Die Artenvielfalt in der Schweiz ist unter Druck. Die staatliche Unterstützung von Produktionsprozessen oder von Konsum fördert den Verbrauch von Flächen und schadet so der Biodiversität. Zu diesem Schluss kommt eine neue Studie der Forschungsanstalt für Wald, Schnee und Landschaft (WSL).
Brisante Erkenntnisse einer neuen Studie:
Die Hauptautorin der Studie, Lena Gubler, steht auf einer landwirtschaftlichen Strasse, die gleichzeitig ein Veloweg ist. Vor ihr ein brachliegender Acker, hinter ihr die Autobahn und dahinter der Stadtrand von Zürich.
Hier fliessen unterschiedliche Subventionen, erklärt die Geografin: «Die Landwirtschaft ist der erste Bereich. Aber auch der Verkehr ist stark subventioniert, die Siedlungen sind durch Steuervergünstigungen und Abzugsmöglichkeiten ebenfalls stark vergünstigt.»
162 Subventionen unter die Lupe genommen
Wenn Landwirtschaft mit viel Stickstoffeinsatz betrieben wird, Autobahnen die Landschaft zerschneiden, Siedlungen auf der grünen Wiese gebaut werden, leidet die Artenvielfalt.
Insgesamt 162 Subventionen in acht Sektoren haben Gubler und ihr Team in Bezug auf den Schaden, den sie an der Biodiversität anrichten, untersucht. Neben Landwirtschaft, Verkehr und Siedlungsentwicklung gehörten dazu auch Forstwirtschaft, Energieproduktion, Tourismus, Abwasserentsorgung und Hochwasserschutz. «Der Verkehr und die Landwirtschaft kommen zahlenmässig an erster Stelle. Aber die Energieproduktion und die Siedlungsentwicklung kommen gleich danach», so Gubler.
Bei vielen Subventionen ist der Anteil, der die Biodiversität schädigt, schwer bezifferbar. Oft hängt die Wirkung davon ab, wie die geförderte Aktivität konkret umgesetzt wird: «Es gibt Beiträge für Flächen in der Landwirtschaft, die sonst aufgegeben würden.
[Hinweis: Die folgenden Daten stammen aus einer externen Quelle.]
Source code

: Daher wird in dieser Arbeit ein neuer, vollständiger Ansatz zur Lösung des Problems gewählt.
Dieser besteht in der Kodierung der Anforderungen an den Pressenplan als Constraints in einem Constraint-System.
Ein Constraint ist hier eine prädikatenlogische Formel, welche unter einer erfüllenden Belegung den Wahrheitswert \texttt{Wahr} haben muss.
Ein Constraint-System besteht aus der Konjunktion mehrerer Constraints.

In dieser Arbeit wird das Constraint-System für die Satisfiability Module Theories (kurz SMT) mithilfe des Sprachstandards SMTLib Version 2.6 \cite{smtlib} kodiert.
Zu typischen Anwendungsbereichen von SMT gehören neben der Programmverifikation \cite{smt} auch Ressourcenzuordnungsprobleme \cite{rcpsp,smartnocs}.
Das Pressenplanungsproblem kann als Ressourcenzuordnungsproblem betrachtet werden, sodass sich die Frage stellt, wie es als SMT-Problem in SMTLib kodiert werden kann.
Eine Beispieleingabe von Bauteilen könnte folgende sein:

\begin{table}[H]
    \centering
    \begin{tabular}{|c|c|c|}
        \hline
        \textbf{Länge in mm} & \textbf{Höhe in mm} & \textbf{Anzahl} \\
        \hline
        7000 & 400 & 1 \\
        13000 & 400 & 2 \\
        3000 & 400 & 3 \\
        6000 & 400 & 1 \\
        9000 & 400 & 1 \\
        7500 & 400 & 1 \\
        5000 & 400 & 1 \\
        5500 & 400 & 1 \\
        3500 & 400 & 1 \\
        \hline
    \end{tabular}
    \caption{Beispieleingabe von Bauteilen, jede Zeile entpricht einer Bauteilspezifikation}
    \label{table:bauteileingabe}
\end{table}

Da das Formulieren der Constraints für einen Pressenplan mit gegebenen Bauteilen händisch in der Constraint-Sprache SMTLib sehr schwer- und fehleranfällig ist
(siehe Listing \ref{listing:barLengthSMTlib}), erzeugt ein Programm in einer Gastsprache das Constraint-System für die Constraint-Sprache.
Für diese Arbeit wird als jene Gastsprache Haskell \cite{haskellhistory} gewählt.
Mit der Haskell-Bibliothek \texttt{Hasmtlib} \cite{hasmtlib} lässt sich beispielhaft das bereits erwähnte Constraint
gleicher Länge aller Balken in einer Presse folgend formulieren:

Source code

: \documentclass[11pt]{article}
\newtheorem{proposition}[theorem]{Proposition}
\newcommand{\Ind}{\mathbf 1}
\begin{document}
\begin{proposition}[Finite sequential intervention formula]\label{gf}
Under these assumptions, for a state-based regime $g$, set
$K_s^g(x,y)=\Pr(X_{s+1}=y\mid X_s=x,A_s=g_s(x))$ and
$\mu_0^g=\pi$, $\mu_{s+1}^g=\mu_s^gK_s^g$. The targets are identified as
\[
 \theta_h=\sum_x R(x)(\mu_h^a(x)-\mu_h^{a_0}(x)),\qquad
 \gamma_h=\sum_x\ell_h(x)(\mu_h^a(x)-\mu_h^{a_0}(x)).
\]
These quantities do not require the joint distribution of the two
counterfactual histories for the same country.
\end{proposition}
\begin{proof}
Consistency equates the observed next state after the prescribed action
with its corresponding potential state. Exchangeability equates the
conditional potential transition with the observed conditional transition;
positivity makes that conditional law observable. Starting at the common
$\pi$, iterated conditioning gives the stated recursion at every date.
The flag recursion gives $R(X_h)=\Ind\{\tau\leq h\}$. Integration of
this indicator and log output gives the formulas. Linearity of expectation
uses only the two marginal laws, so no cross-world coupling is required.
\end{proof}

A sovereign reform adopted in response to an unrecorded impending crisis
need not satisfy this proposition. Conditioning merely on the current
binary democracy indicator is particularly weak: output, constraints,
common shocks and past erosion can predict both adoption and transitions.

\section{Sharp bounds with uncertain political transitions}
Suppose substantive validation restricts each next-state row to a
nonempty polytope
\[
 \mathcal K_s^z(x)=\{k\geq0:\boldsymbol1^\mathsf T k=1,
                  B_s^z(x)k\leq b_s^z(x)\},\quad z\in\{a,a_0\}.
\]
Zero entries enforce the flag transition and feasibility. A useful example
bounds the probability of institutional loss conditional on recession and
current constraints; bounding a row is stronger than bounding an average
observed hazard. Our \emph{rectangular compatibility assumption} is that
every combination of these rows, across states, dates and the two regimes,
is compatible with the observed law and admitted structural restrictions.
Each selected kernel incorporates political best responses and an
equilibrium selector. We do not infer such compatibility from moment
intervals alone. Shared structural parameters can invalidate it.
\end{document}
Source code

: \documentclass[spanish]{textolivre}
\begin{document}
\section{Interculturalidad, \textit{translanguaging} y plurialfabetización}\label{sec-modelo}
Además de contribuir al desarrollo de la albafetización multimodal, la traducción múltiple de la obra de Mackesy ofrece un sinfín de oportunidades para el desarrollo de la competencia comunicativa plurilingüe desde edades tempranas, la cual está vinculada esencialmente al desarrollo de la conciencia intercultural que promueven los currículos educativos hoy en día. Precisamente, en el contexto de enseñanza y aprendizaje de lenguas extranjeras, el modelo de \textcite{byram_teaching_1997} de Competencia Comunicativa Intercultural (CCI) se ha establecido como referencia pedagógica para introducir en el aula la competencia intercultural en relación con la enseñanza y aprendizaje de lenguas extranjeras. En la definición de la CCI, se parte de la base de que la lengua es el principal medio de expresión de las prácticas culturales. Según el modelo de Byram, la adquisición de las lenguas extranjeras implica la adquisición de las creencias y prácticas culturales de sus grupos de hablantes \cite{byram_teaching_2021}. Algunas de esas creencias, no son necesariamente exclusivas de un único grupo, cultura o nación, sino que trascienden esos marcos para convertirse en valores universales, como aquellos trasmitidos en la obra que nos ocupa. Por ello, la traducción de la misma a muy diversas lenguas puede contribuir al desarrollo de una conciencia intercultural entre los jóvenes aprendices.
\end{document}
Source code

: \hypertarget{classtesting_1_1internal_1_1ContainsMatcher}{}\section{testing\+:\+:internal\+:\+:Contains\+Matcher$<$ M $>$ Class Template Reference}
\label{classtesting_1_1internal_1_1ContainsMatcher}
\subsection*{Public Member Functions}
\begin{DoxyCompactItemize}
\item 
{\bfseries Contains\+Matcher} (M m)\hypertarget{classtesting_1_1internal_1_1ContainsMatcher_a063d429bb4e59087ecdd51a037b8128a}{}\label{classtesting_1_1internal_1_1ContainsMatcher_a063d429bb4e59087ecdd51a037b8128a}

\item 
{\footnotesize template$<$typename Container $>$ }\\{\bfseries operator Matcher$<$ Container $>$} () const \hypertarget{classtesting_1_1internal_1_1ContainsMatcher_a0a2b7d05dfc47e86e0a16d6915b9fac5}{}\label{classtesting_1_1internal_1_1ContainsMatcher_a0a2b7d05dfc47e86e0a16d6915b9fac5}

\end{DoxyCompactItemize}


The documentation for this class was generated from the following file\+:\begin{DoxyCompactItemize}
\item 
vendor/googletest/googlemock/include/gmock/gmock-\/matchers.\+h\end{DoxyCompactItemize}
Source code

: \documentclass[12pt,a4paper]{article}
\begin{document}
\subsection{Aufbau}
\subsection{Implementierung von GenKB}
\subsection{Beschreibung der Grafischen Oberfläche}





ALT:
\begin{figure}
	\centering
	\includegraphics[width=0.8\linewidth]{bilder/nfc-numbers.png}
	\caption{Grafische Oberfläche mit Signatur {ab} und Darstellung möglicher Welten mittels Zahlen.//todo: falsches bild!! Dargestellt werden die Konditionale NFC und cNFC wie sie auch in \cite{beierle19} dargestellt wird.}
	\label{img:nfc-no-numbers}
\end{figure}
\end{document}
Gleichwohl werden sie auch für eine intensive Bewirtschaftung dieser Flächen gesprochen, wodurch die Biodiversität abnimmt.»
40 Milliarden Franken schädliche Subventionen
Unter dem Strich gehen die Autorinnen der Studie davon aus, dass 40 Milliarden Franken Subventionen pro Jahr der Artenvielfalt schaden.
Das sei nicht nur ökologisch, sondern auch ökonomisch wenig sinnvoll, betont Hauptautorin Gubler. «Kosten fallen erstens bei der öffentlichen Hand an, weil diese Geld für die biodiversitätsschädigenden Subventionen sprechen muss. Zweitens entstehen ihr Kosten, weil sie auch Geld sprechen muss für Subventionen, die die Biodiversität fördern. Drittens fallen Kosten an, wenn Schäden behoben werden müssen.»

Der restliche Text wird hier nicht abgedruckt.